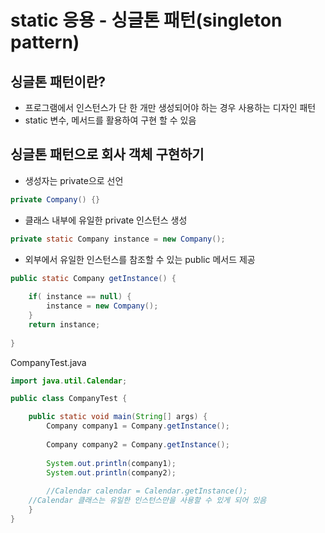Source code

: # static 응용 - 싱글톤 패턴(singleton pattern)

## 싱글톤 패턴이란?

- 프로그램에서 인스턴스가 단 한 개만 생성되어야 하는 경우 사용하는 디자인 패턴
- static 변수, 메서드를 활용하여 구현 할 수 있음

## 싱글톤 패턴으로 회사 객체 구현하기

- 생성자는 private으로 선언

```java
private Company() {}
```

- 클래스 내부에 유일한 private 인스턴스 생성

```java
private static Company instance = new Company();
```

- 외부에서 유일한 인스턴스를 참조할 수 있는 public 메서드 제공

```java
public static Company getInstance() {
		
	if( instance == null) {
		instance = new Company();
	}
	return instance;
		
}
```

CompanyTest.java

```java
import java.util.Calendar;

public class CompanyTest {

	public static void main(String[] args) {
		Company company1 = Company.getInstance();
		
		Company company2 = Company.getInstance();
		
		System.out.println(company1);
		System.out.println(company2);
		
		//Calendar calendar = Calendar.getInstance();
    //Calendar 클래스는 유일한 인스턴스만을 사용할 수 있게 되어 있음
	}
}
```

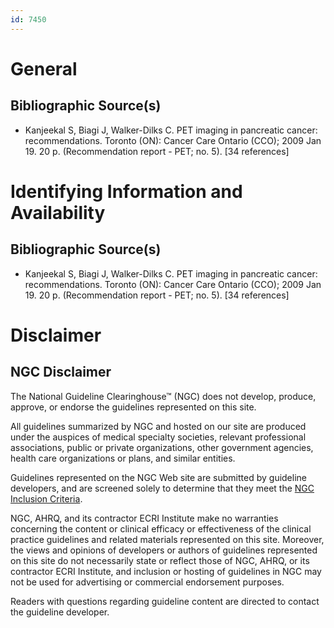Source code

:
 ```yaml
---
id: 7450
---
```


# General

## Bibliographic Source(s)

- Kanjeekal S, Biagi J, Walker-Dilks C. PET imaging in pancreatic cancer: recommendations. Toronto (ON): Cancer Care Ontario (CCO); 2009 Jan 19. 20 p. (Recommendation report - PET; no. 5). [34 references]

# Identifying Information and Availability

## Bibliographic Source(s)

- Kanjeekal S, Biagi J, Walker-Dilks C. PET imaging in pancreatic cancer: recommendations. Toronto (ON): Cancer Care Ontario (CCO); 2009 Jan 19. 20 p. (Recommendation report - PET; no. 5). [34 references]

# Disclaimer

## NGC Disclaimer

The National Guideline Clearinghouse™ (NGC) does not develop, produce, approve, or endorse the guidelines represented on this site.

All guidelines summarized by NGC and hosted on our site are produced under the auspices of medical specialty societies, relevant professional associations, public or private organizations, other government agencies, health care organizations or plans, and similar entities.

Guidelines represented on the NGC Web site are submitted by guideline developers, and are screened solely to determine that they meet the [NGC Inclusion Criteria](/help-and-about/summaries/inclusion-criteria).

NGC, AHRQ, and its contractor ECRI Institute make no warranties concerning the content or clinical efficacy or effectiveness of the clinical practice guidelines and related materials represented on this site. Moreover, the views and opinions of developers or authors of guidelines represented on this site do not necessarily state or reflect those of NGC, AHRQ, or its contractor ECRI Institute, and inclusion or hosting of guidelines in NGC may not be used for advertising or commercial endorsement purposes.

Readers with questions regarding guideline content are directed to contact the guideline developer.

━━━━━━━━━━━━━━━━━━━━

Count up the lines in the entries above where the word "Calendar" appears, and give the figure with nothing added.

3